Exercise details: Could you restate the data below word for word, without its pictures?

Given data:

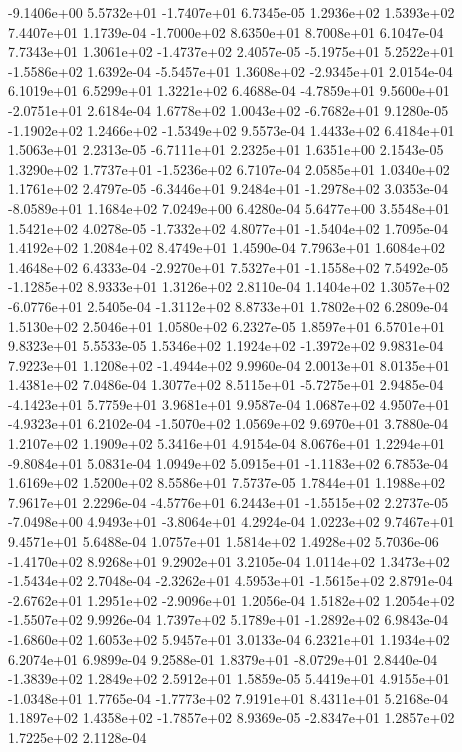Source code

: -9.1406e+00  5.5732e+01 -1.7407e+01  6.7345e-05
1.2936e+02 1.5393e+02 7.4407e+01  1.1739e-04
-1.7000e+02  8.6350e+01  8.7008e+01  6.1047e-04
 7.7343e+01  1.3061e+02 -1.4737e+02  2.4057e-05
-5.1975e+01  5.2522e+01 -1.5586e+02  1.6392e-04
-5.5457e+01  1.3608e+02 -2.9345e+01  2.0154e-04
6.1019e+01 6.5299e+01 1.3221e+02  6.4688e-04
-4.7859e+01  9.5600e+01 -2.0751e+01  2.6184e-04
 1.6778e+02  1.0043e+02 -6.7682e+01  9.1280e-05
-1.1902e+02  1.2466e+02 -1.5349e+02  9.5573e-04
1.4433e+02 6.4184e+01 1.5063e+01  2.2313e-05
-6.7111e+01  2.2325e+01  1.6351e+00  2.1543e-05
 1.3290e+02  1.7737e+01 -1.5236e+02  6.7107e-04
2.0585e+01 1.0340e+02 1.1761e+02  2.4797e-05
-6.3446e+01  9.2484e+01 -1.2978e+02  3.0353e-04
-8.0589e+01  1.1684e+02  7.0249e+00  6.4280e-04
5.6477e+00 3.5548e+01 1.5421e+02  4.0278e-05
-1.7332e+02  4.8077e+01 -1.5404e+02  1.7095e-04
1.4192e+02 1.2084e+02 8.4749e+01  1.4590e-04
7.7963e+01 1.6084e+02 1.4648e+02  6.4333e-04
-2.9270e+01  7.5327e+01 -1.1558e+02  7.5492e-05
-1.1285e+02  8.9333e+01  1.3126e+02  2.8110e-04
 1.1404e+02  1.3057e+02 -6.0776e+01  2.5405e-04
-1.3112e+02  8.8733e+01  1.7802e+02  6.2809e-04
1.5130e+02 2.5046e+01 1.0580e+02  6.2327e-05
1.8597e+01 6.5701e+01 9.8323e+01  5.5533e-05
 1.5346e+02  1.1924e+02 -1.3972e+02  9.9831e-04
 7.9223e+01  1.1208e+02 -1.4944e+02  9.9960e-04
2.0013e+01 8.0135e+01 1.4381e+02  7.0486e-04
 1.3077e+02  8.5115e+01 -5.7275e+01  2.9485e-04
-4.1423e+01  5.7759e+01  3.9681e+01  9.9587e-04
 1.0687e+02  4.9507e+01 -4.9323e+01  6.2102e-04
-1.5070e+02  1.0569e+02  9.6970e+01  3.7880e-04
1.2107e+02 1.1909e+02 5.3416e+01  4.9154e-04
 8.0676e+01  1.2294e+01 -9.8084e+01  5.0831e-04
 1.0949e+02  5.0915e+01 -1.1183e+02  6.7853e-04
1.6169e+02 1.5200e+02 8.5586e+01  7.5737e-05
1.7844e+01 1.1988e+02 7.9617e+01  2.2296e-04
-4.5776e+01  6.2443e+01 -1.5515e+02  2.2737e-05
-7.0498e+00  4.9493e+01 -3.8064e+01  4.2924e-04
1.0223e+02 9.7467e+01 9.4571e+01  5.6488e-04
1.0757e+01 1.5814e+02 1.4928e+02  5.7036e-06
-1.4170e+02  8.9268e+01  9.2902e+01  3.2105e-04
 1.0114e+02  1.3473e+02 -1.5434e+02  2.7048e-04
-2.3262e+01  4.5953e+01 -1.5615e+02  2.8791e-04
-2.6762e+01  1.2951e+02 -2.9096e+01  1.2056e-04
 1.5182e+02  1.2054e+02 -1.5507e+02  9.9926e-04
 1.7397e+02  5.1789e+01 -1.2892e+02  6.9843e-04
-1.6860e+02  1.6053e+02  5.9457e+01  3.0133e-04
6.2321e+01 1.1934e+02 6.2074e+01  6.9899e-04
 9.2588e-01  1.8379e+01 -8.0729e+01  2.8440e-04
-1.3839e+02  1.2849e+02  2.5912e+01  1.5859e-05
 5.4419e+01  4.9155e+01 -1.0348e+01  1.7765e-04
-1.7773e+02  7.9191e+01  8.4311e+01  5.2168e-04
 1.1897e+02  1.4358e+02 -1.7857e+02  8.9369e-05
-2.8347e+01  1.2857e+02  1.7225e+02  2.1128e-04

Response area:
Source code

: -9.1406e+00  5.5732e+01 -1.7407e+01  6.7345e-05
1.2936e+02 1.5393e+02 7.4407e+01  1.1739e-04
-1.7000e+02  8.6350e+01  8.7008e+01  6.1047e-04
 7.7343e+01  1.3061e+02 -1.4737e+02  2.4057e-05
-5.1975e+01  5.2522e+01 -1.5586e+02  1.6392e-04
-5.5457e+01  1.3608e+02 -2.9345e+01  2.0154e-04
6.1019e+01 6.5299e+01 1.3221e+02  6.4688e-04
-4.7859e+01  9.5600e+01 -2.0751e+01  2.6184e-04
 1.6778e+02  1.0043e+02 -6.7682e+01  9.1280e-05
-1.1902e+02  1.2466e+02 -1.5349e+02  9.5573e-04
1.4433e+02 6.4184e+01 1.5063e+01  2.2313e-05
-6.7111e+01  2.2325e+01  1.6351e+00  2.1543e-05
 1.3290e+02  1.7737e+01 -1.5236e+02  6.7107e-04
2.0585e+01 1.0340e+02 1.1761e+02  2.4797e-05
-6.3446e+01  9.2484e+01 -1.2978e+02  3.0353e-04
-8.0589e+01  1.1684e+02  7.0249e+00  6.4280e-04
5.6477e+00 3.5548e+01 1.5421e+02  4.0278e-05
-1.7332e+02  4.8077e+01 -1.5404e+02  1.7095e-04
1.4192e+02 1.2084e+02 8.4749e+01  1.4590e-04
7.7963e+01 1.6084e+02 1.4648e+02  6.4333e-04
-2.9270e+01  7.5327e+01 -1.1558e+02  7.5492e-05
-1.1285e+02  8.9333e+01  1.3126e+02  2.8110e-04
 1.1404e+02  1.3057e+02 -6.0776e+01  2.5405e-04
-1.3112e+02  8.8733e+01  1.7802e+02  6.2809e-04
1.5130e+02 2.5046e+01 1.0580e+02  6.2327e-05
1.8597e+01 6.5701e+01 9.8323e+01  5.5533e-05
 1.5346e+02  1.1924e+02 -1.3972e+02  9.9831e-04
 7.9223e+01  1.1208e+02 -1.4944e+02  9.9960e-04
2.0013e+01 8.0135e+01 1.4381e+02  7.0486e-04
 1.3077e+02  8.5115e+01 -5.7275e+01  2.9485e-04
-4.1423e+01  5.7759e+01  3.9681e+01  9.9587e-04
 1.0687e+02  4.9507e+01 -4.9323e+01  6.2102e-04
-1.5070e+02  1.0569e+02  9.6970e+01  3.7880e-04
1.2107e+02 1.1909e+02 5.3416e+01  4.9154e-04
 8.0676e+01  1.2294e+01 -9.8084e+01  5.0831e-04
 1.0949e+02  5.0915e+01 -1.1183e+02  6.7853e-04
1.6169e+02 1.5200e+02 8.5586e+01  7.5737e-05
1.7844e+01 1.1988e+02 7.9617e+01  2.2296e-04
-4.5776e+01  6.2443e+01 -1.5515e+02  2.2737e-05
-7.0498e+00  4.9493e+01 -3.8064e+01  4.2924e-04
1.0223e+02 9.7467e+01 9.4571e+01  5.6488e-04
1.0757e+01 1.5814e+02 1.4928e+02  5.7036e-06
-1.4170e+02  8.9268e+01  9.2902e+01  3.2105e-04
 1.0114e+02  1.3473e+02 -1.5434e+02  2.7048e-04
-2.3262e+01  4.5953e+01 -1.5615e+02  2.8791e-04
-2.6762e+01  1.2951e+02 -2.9096e+01  1.2056e-04
 1.5182e+02  1.2054e+02 -1.5507e+02  9.9926e-04
 1.7397e+02  5.1789e+01 -1.2892e+02  6.9843e-04
-1.6860e+02  1.6053e+02  5.9457e+01  3.0133e-04
6.2321e+01 1.1934e+02 6.2074e+01  6.9899e-04
 9.2588e-01  1.8379e+01 -8.0729e+01  2.8440e-04
-1.3839e+02  1.2849e+02  2.5912e+01  1.5859e-05
 5.4419e+01  4.9155e+01 -1.0348e+01  1.7765e-04
-1.7773e+02  7.9191e+01  8.4311e+01  5.2168e-04
 1.1897e+02  1.4358e+02 -1.7857e+02  8.9369e-05
-2.8347e+01  1.2857e+02  1.7225e+02  2.1128e-04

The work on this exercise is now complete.